On the other hand there are several critical areas left open for exploration, namely bridging the gap between Connectionism and Symbolism, Vector based symbolism, mix of different processing techniques Logic, Production systems, General symbol manipulation (lambda calculus, unification, ...), which is the avenue I'm taking with Bi.
Before we start, lets explore some projects and ideas which influenced me, which you probably never heard about, You being a NN aficionado :)
I have already written about Numenta project here. There you would also find a word or two about Encoders and Spoolers/Mappers, which we will need in the More CUPs part of this tutorial.
Nengo is the biggest functional implementation of the brain so far. Here the building block is the Neuron "simulator" which behaves like a natural neuron i.e. accepts spike trains as inputs and generates spike trains as output. Internally the signal is decoded as scalar, vector or tensor. Then any function is applied, after which the output is encoded as spike train again.
In principle you never simulate single neuron, but combine them in a group. Because a neuron is implemented as linear equation the more neurons you group the better approximation of the desired transformation of the signal you get and also more complex functions can be implemented.
You would think that because I mentioned linear equations this approach is yet another NN, far from it NEF approach so much resemble inner working of the the brain, that they can test drug influence on performance of psychological tests.
On top of that you can change the neuron-simulator with more complex ones to create more detailed and believable simulations, of course you would then need more computing resources. On the next level of abstraction NEF uses the so called Semantic Pointer (SP), so that you can start doing symbolic manipulations.
I've never tested either ACT-R or SOAR, only red about them, but here is the gist.
Architectually they resemble BRAIN-CPU if I can be facetious. Both are Production systems.
A production system is a bunch of IF-THEN rules which compete for execution. Not to be confused with LOGIC systems like Prolog.
Production systems are heavily state based and use working-memory to hold state and control actions. SOAR uses one complex Working memory. ACT-R uses multiple simpler buffers, which are also used to interface with other subsystems.
Of the two ACT-R is more brain like. Have a distinct Declarative (fact and "frozen-rules") and Procedural part (active Production system).
Nobody knows what Cognitive science is ! But in general it is a mix of Neuro science, Psychology, Computer science and several other sciences.
What interest me, is that it explores topics like figuring the mental-sub-systems that builds the Brain, understanding how human memory works, exploring topics like Induction, Analogy, Abstraction, Logic ... and their possible implementation and modeling.
Probably the hottest debate in the AI nowadays, is how the brain compute ? Is it AI Neuro Network or mental Symbolic manipulation ? Why not both ?
In the 80's the predominant view was that it was Symbolic, with the advance of Deep NN the view shifted the other way around so much so that today probably 95% of research tend to go towards Connectionism.
I'm sympathizer of the Symbolic approach with a caveat.
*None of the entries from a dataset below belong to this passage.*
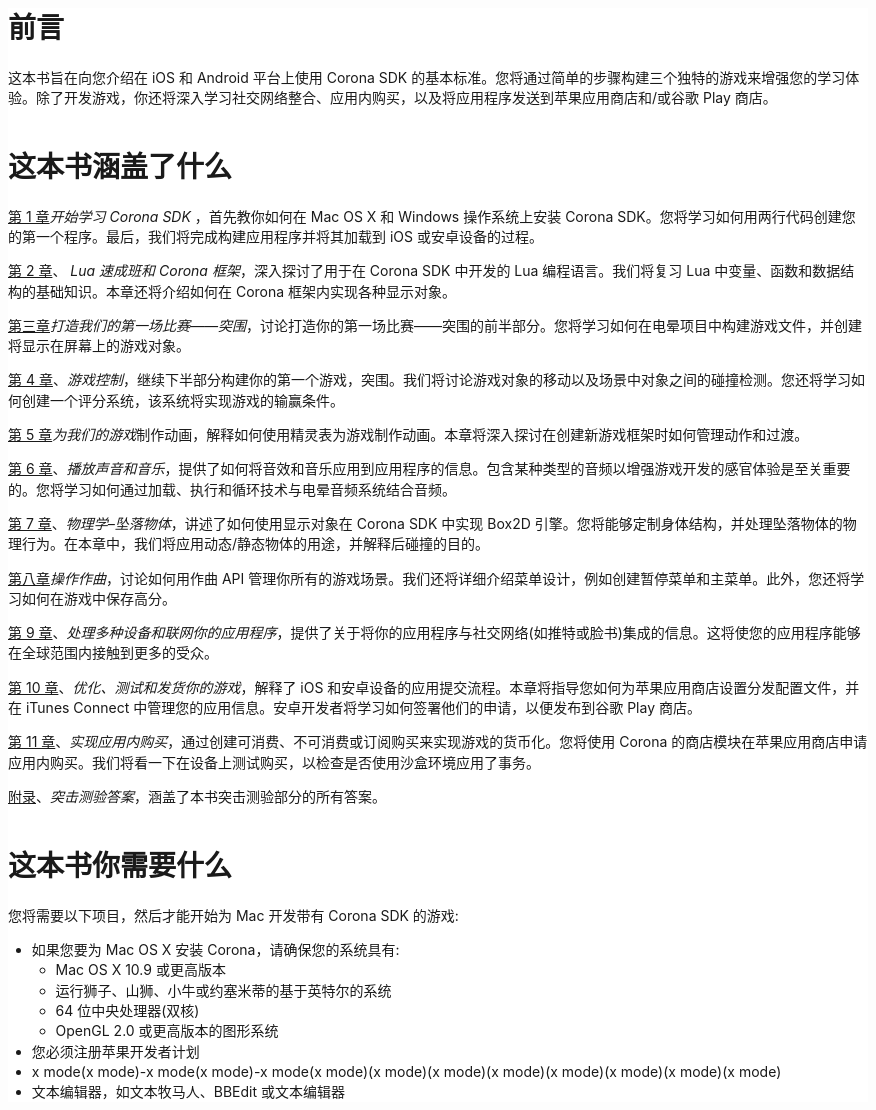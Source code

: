 # 前言

这本书旨在向您介绍在 iOS 和 Android 平台上使用 Corona SDK 的基本标准。您将通过简单的步骤构建三个独特的游戏来增强您的学习体验。除了开发游戏，你还将深入学习社交网络整合、应用内购买，以及将应用程序发送到苹果应用商店和/或谷歌 Play 商店。

# 这本书涵盖了什么

[第 1 章](01.html "Chapter 1. Getting Started with Corona SDK")*开始学习 Corona SDK* ，首先教你如何在 Mac OS X 和 Windows 操作系统上安装 Corona SDK。您将学习如何用两行代码创建您的第一个程序。最后，我们将完成构建应用程序并将其加载到 iOS 或安卓设备的过程。

[第 2 章](02.html "Chapter 2. Lua Crash Course and the Corona Framework")、 *Lua 速成班和 Corona 框架*，深入探讨了用于在 Corona SDK 中开发的 Lua 编程语言。我们将复习 Lua 中变量、函数和数据结构的基础知识。本章还将介绍如何在 Corona 框架内实现各种显示对象。

[第三章](03.html "Chapter 3. Building Our First Game – Breakout")*打造我们的第一场比赛——突围*，讨论打造你的第一场比赛——突围的前半部分。您将学习如何在电晕项目中构建游戏文件，并创建将显示在屏幕上的游戏对象。

[第 4 章](04.html "Chapter 4. Game Controls")、*游戏控制*，继续下半部分构建你的第一个游戏，突围。我们将讨论游戏对象的移动以及场景中对象之间的碰撞检测。您还将学习如何创建一个评分系统，该系统将实现游戏的输赢条件。

[第 5 章](05.html "Chapter 5. Animating Our Game")*为我们的游戏*制作动画，解释如何使用精灵表为游戏制作动画。本章将深入探讨在创建新游戏框架时如何管理动作和过渡。

[第 6 章](06.html "Chapter 6. Playing Sounds and Music")、*播放声音和音乐*，提供了如何将音效和音乐应用到应用程序的信息。包含某种类型的音频以增强游戏开发的感官体验是至关重要的。您将学习如何通过加载、执行和循环技术与电晕音频系统结合音频。

[第 7 章](07.html "Chapter 7. Physics – Falling Objects")、*物理学–坠落物体*，讲述了如何使用显示对象在 Corona SDK 中实现 Box2D 引擎。您将能够定制身体结构，并处理坠落物体的物理行为。在本章中，我们将应用动态/静态物体的用途，并解释后碰撞的目的。

[第八章](08.html "Chapter 8. Operation Composer")*操作作曲*，讨论如何用作曲 API 管理你所有的游戏场景。我们还将详细介绍菜单设计，例如创建暂停菜单和主菜单。此外，您还将学习如何在游戏中保存高分。

[第 9 章](09.html "Chapter 9. Handling Multiple Devices and Networking Your Apps")、*处理多种设备和联网你的应用程序*，提供了关于将你的应用程序与社交网络(如推特或脸书)集成的信息。这将使您的应用程序能够在全球范围内接触到更多的受众。

[第 10 章](10.html "Chapter 10. Optimizing, Testing, and Shipping Your Games")、*优化、测试和发货你的游戏*，解释了 iOS 和安卓设备的应用提交流程。本章将指导您如何为苹果应用商店设置分发配置文件，并在 iTunes Connect 中管理您的应用信息。安卓开发者将学习如何签署他们的申请，以便发布到谷歌 Play 商店。

[第 11 章](11.html "Chapter 11. Implementing In-App Purchases")、*实现应用内购买*，通过创建可消费、不可消费或订阅购买来实现游戏的货币化。您将使用 Corona 的商店模块在苹果应用商店申请应用内购买。我们将看一下在设备上测试购买，以检查是否使用沙盒环境应用了事务。

[附录](12.html "Appendix A. Pop Quiz Answers")、*突击测验答案*，涵盖了本书突击测验部分的所有答案。

# 这本书你需要什么

您将需要以下项目，然后才能开始为 Mac 开发带有 Corona SDK 的游戏:

*   如果您要为 Mac OS X 安装 Corona，请确保您的系统具有:
    *   Mac OS X 10.9 或更高版本
    *   运行狮子、山狮、小牛或约塞米蒂的基于英特尔的系统
    *   64 位中央处理器(双核)
    *   OpenGL 2.0 或更高版本的图形系统
*   您必须注册苹果开发者计划
*   x mode(x mode)-x mode(x mode)-x mode(x mode)(x mode)(x mode)(x mode)(x mode)(x mode)(x mode)(x mode)
*   文本编辑器，如文本牧马人、BBEdit 或文本编辑器
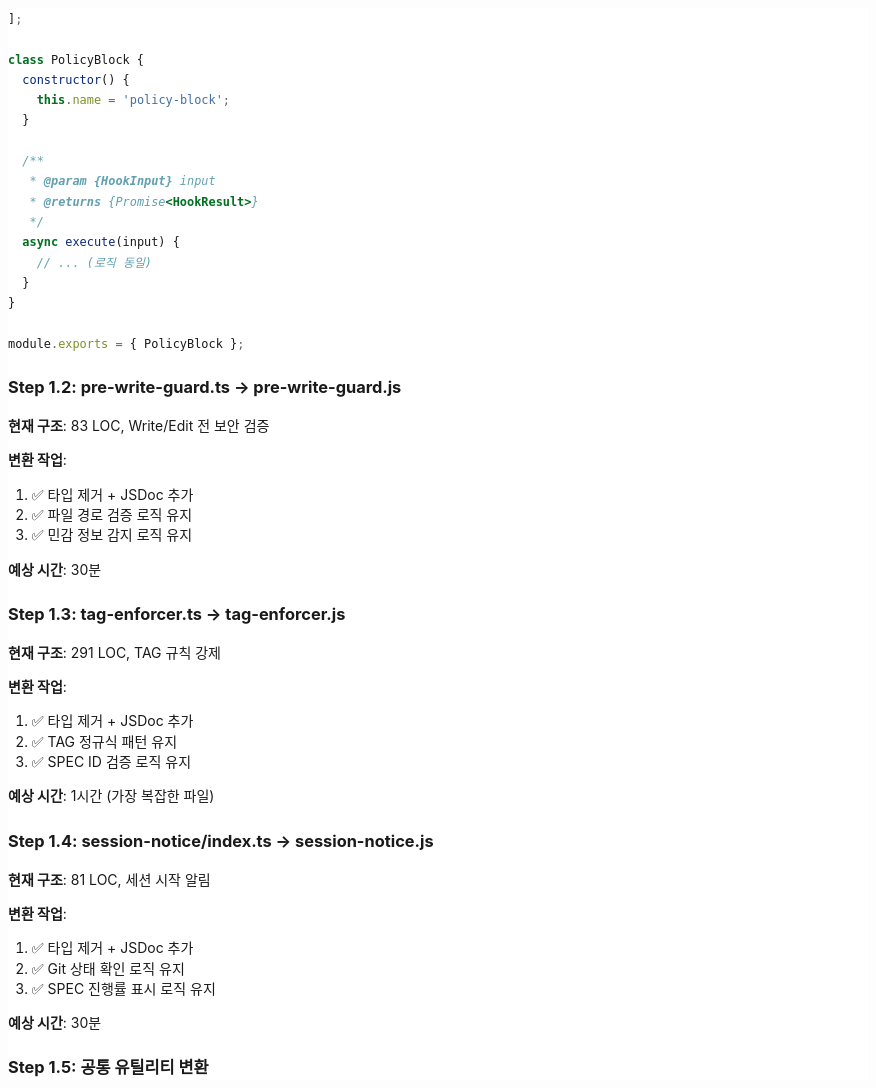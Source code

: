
 ```javascript
];

class PolicyBlock {
  constructor() {
    this.name = 'policy-block';
  }

  /**
   * @param {HookInput} input
   * @returns {Promise<HookResult>}
   */
  async execute(input) {
    // ... (로직 동일)
  }
}

module.exports = { PolicyBlock };
```

### Step 1.2: pre-write-guard.ts → pre-write-guard.js

**현재 구조**: 83 LOC, Write/Edit 전 보안 검증

**변환 작업**:
1. ✅ 타입 제거 + JSDoc 추가
2. ✅ 파일 경로 검증 로직 유지
3. ✅ 민감 정보 감지 로직 유지

**예상 시간**: 30분

### Step 1.3: tag-enforcer.ts → tag-enforcer.js

**현재 구조**: 291 LOC, TAG 규칙 강제

**변환 작업**:
1. ✅ 타입 제거 + JSDoc 추가
2. ✅ TAG 정규식 패턴 유지
3. ✅ SPEC ID 검증 로직 유지

**예상 시간**: 1시간 (가장 복잡한 파일)

### Step 1.4: session-notice/index.ts → session-notice.js

**현재 구조**: 81 LOC, 세션 시작 알림

**변환 작업**:
1. ✅ 타입 제거 + JSDoc 추가
2. ✅ Git 상태 확인 로직 유지
3. ✅ SPEC 진행률 표시 로직 유지

**예상 시간**: 30분

### Step 1.5: 공통 유틸리티 변환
For example : Convolution layers generates features ! Isn't feature another name for symbol ? Of course it is ! Yes you can pass them to the next layer via connections, but you can also extract the features and do symbol manipulations on them.
Symbolism integrated with Connectionism allows algebraic and logical operations to be performed on distributed patterns, which provides capabilities to model cognitive processes.
My working hypothesis is that the basic preconditions for high cognition are :
- using symbols - using variables : placeholders for symbols - can do operations over variables : like we do f.e. in Algebra - can create structures : composed of symbols in different ways
Because VSA is vector based this provides grounding and natural way to build composite structures.